Short answer: Data compression technology.

Long answer:
MS compresses all of their OS and system files into Cabinet files (.cab). If you search any MS operating system cd from 95 up through XP for files ending in .cab, you will find a whole slew of them. In fact, you can copy all of them to a directory on your hard drive and then when the OS asks for you Windows XP (or other OS) disk, you can point it to that directory and it will continue.

      • It’s even possible to cram several different Windows OS installers onto one single CD. The reason is that (in the past) most of the files were identical between all the OS’s. The general public first found out about this when word of Microsoft disks got out that MS techs used, these single CD’s had Win95, Win98, WinNT, WinME and Win2K all on one CD, and you just inserted it and picked which OS you wanted to install from a menu. Something like 85% of the installer files of all these OS’s were identical. These were called “all-in-one install CD’s”. There are unofficial hacker pages online that still have instructions for doing it, however Win2000 is really the only one of the bunch I’d tell you was generally worth installing now.
  • Now (I see) most of the online guides use a single DVD instead of a CD, so it may be that Win2003 and XP/XP Pro have differentiated to the extent that it’s not practical to heavily combine them. Of course DVD writer drives are common now too.
    ~

An outstanding amount of pure code can fit on a CD. It is things like audio and video that take up space. I was reminded of this recently when I bought a database book and it contained the full versions of Oracle, SQL Server, IBM’s DB2, and a couple of other databases for teaching purposes all on one CD. This is all software that is at the at the heart of major corporations and they spend millions on it. There it was, just a plain CD for all of them.
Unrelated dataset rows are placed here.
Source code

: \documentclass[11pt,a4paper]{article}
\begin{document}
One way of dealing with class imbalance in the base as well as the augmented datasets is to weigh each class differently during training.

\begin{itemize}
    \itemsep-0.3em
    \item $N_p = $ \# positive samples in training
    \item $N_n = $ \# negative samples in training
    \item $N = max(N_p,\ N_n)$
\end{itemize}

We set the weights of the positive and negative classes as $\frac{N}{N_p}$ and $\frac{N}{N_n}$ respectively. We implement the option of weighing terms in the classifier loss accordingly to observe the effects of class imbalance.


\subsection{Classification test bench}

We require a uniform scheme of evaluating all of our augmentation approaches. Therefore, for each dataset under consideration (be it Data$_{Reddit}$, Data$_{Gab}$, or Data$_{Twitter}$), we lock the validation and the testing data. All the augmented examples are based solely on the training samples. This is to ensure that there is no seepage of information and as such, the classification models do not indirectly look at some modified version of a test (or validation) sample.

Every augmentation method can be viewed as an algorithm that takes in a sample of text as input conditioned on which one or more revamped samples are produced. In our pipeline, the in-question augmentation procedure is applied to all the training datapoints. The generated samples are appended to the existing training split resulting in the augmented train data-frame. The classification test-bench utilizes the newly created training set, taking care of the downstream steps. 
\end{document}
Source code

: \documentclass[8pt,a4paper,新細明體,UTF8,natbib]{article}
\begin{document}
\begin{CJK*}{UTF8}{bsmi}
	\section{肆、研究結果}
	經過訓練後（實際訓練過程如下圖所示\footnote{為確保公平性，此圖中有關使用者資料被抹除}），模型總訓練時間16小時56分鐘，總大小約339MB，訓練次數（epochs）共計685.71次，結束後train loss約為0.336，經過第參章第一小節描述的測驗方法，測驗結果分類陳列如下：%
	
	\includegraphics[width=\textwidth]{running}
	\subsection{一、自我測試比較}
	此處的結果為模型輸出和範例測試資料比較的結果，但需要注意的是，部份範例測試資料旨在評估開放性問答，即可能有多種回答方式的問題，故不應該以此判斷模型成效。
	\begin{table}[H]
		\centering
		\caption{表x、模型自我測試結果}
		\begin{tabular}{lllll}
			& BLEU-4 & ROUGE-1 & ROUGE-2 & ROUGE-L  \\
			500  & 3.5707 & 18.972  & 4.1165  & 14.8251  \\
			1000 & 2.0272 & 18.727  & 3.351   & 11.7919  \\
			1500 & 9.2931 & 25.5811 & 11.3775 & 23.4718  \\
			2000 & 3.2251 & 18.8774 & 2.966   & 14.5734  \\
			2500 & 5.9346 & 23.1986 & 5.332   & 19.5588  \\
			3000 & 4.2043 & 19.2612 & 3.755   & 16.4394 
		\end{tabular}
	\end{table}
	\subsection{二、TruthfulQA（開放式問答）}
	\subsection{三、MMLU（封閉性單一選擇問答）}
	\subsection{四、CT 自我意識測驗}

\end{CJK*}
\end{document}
In general, executables, dlls, and other pieces generated from source code will compress to about 50%. Windows XP vanilla is right around 1 GB, so compressed it should fit on a CD.

Of course, it’s a bit more complicated than that because multimedia content is already heavily compressed, but this is a back of the envelope calculation.

The standard industry metric is about 10 - 20 lines of code per 8 hour day. Assuming 1 line of code is 50 charecters, that means each programmer can produce 1000 bytes of data per day. A CD is 650MB, which is 650,000,000 man days of code or approximately 1.7 million man years. In short, if the windows CD was comprised completely of source code, we would be nowhere near close to filling it up.

Heck, it wasn’t all that long ago that an entire operating system could fit on a single floppy disk!

I can boot my current computer from a 540 MB Type III PC Card, which has MacOS 8.6 and a couple of disk utilities such as Norton Utilities and Disk First Aid.

You can actually put enough of MacOS 8 on a hi-density floppy to boot from it into a full GUI (not, admittedly, the entire full-fledged OS, it was a very stripped-down version with zero bells and whistles).

As for Windows on a CD, correct me if I’m wrong, but I think the installation CDs have not only Windows for i386 (Intel standard family architecture computers) but also Windows for Alpha RISC processors and so forth – ??

Microsoft dropped support for the Alpha chip several years ago. A lot of folks at the time saw it as the final nail in the coffin for the Alpha architecture. Windows only runs on i386 processors and has only run on them for quite some time. NT 4.0 was the last version of windows to support other processors (Alpha, MIPS, Power PC). I think there were beta versions of windows 2000 that made it out to developers for the Alpha chip, but I don’t think a public version was ever released.

Heh, reminds me of the Windows 95 installation CD with the Weezer video and trailer for Rob Roy :stuck_out_tongue:

My old computer that I replaced last December came with two discs for reinstall and could do it with one for a less complete reinstall. My current unit didn’t come with discs but encouraged me to make a set. I had a couple new CD-Rs laying around so decided to create recovery discs one day. After I started the utility it said I needed six CDs to make the set, plus another to make a tools CD.
How in the world can it take six CDs if the OS can easily fit onto one? Do the various apps that come on most computers take up that much room?

Wouldn’t the real question be: Why does the Windows OS require an entire CD? :slight_smile:

      • It’s because the image you tried to copy was the runtime image–not an installation CD, the files you were attempting to copy off were not at all compressed, and the factory install “disk” that the techs use was probably a dual-layer DVD, not a CD. That way, at the factory they can “reinstall everything” just by sticking in one DVD and rebooting and hitting a couple buttons, instead of having to insert six CD’s one-after-the-other.
        ~

Because it’s really hard to get half a cd to balance right in the drive?